現代の社会はいまだに19世紀に生まれた「科学万能主義」思想を基礎とした社会ですので、例えばダーウィンの進化論から派生した「人間の社会は弱肉強食の社会である」といった考えを無意識に持ってしまいますし、人間の身体についても機械のように部品を組み立てて作り上げたもののように見てしまいます。しかし、今世紀に入り量子力学や相対性理論が発見され、また最近そのような理論が実生活に使用されるようになり、新しい生命観や宇宙観が現れてくるようになりました。
万博でテーマ事業プロデューサーを務められた生物学者の福岡伸一さんは今年の内科医会の特別講演で「生命は機械ではない、生命は流れだ」という言葉を紹介しています。
この言葉について少し説明いたします。
生命体はなぜ食事をするのか、私たちは今までなんとなく生命体を単なる機械のようなものと認識してきましたので、車にガソリンを入れるような感覚で食事をしてきました。しかし、実際はそのようにはなっていませんでした。ガソリンは燃焼され、熱に変換されて終わりですが、食事は原子の状態にまでバラバラにされ、あっというまに身体じゅうのいろんな部位の材料の原子と置き換えられていたことがわかったのです。ガソリンが次の日にハンドルや運転席の部品に置き換えられてしまうようなものです。生命体は食事をしながらからだじゅうの部品を入れ替えていく特殊な存在だったのです。なので、生命体は固定した部品を組み合わせた存在ではなく、つねに構成要素が入れ替わっていく川の流れのようなものだとわかったのです。
“流れている”ということをもう少し深堀りしてみます。
流れるものに対して、もし貯め込んでストックしていく存在がいるとすれば、それはどんどん外から材料や栄養素を取り込み続け、肥大化を続けていくので、いずれは破綻するでしょう。ダムのように川の流れをせき止めれば、いずれは堤防が決壊することになります。がん細胞のようなものがそれにあたります。それに対して、せき止められていない、流れているものは、外から材料や栄養素を取り込み続けるのは同じですが、同じようなスピードでどんどん自分の中のものを捨て続けます。なので決壊せずに永存することができます。
さてこの“捨てる”という言葉を“与える”に書き換えてみましょう。
生命体という存在は、常に“与え続ける”存在であることがわかります。呼吸で吐き出す二酸化炭素も、細胞が壊れてできた排泄物である各種の有機物もすべて他の生命体が利用できるようなものとして最初から設計されています。
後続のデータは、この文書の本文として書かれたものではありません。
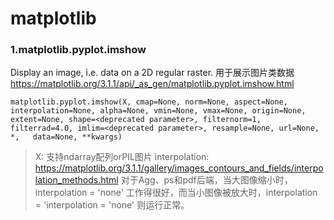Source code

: # matplotlib

### 1.matplotlib.pyplot.imshow
Display an image, i.e. data on a 2D regular raster.
用于展示图片类数据
<https://matplotlib.org/3.1.1/api/_as_gen/matplotlib.pyplot.imshow.html>

    matplotlib.pyplot.imshow(X, cmap=None, norm=None, aspect=None, interpolation=None, alpha=None, vmin=None, vmax=None, origin=None,     extent=None, shape=<deprecated parameter>, filternorm=1, filterrad=4.0, imlim=<deprecated parameter>, resample=None, url=None, *,   data=None, **kwargs)
 
>X: 支持ndarray配列orPIL图片
>interpolation: <https://matplotlib.org/3.1.1/gallery/images_contours_and_fields/interpolation_methods.html>
                对于Agg、ps和pdf后端，当大图像缩小时，interpolation = 'none' 工作得很好，而当小图像被放大时，interpolation = 'interpolation = 'none' 则运行正常。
このような事実からわかることは、生命体というのは“利他的”な存在であるということなのです。
そのような目で生命体の世界を眺めてみると、いろんな生命体は懸命に生きていると同時に子孫や他の生物に自らを与え続けて存在している姿を見ることができます。
“与え続ける”や“利他的”という言葉を一言で表現するなら、それは“愛”になると思います。この生命体に満ちた世界は、“愛”に満ちた世界でもあったのです。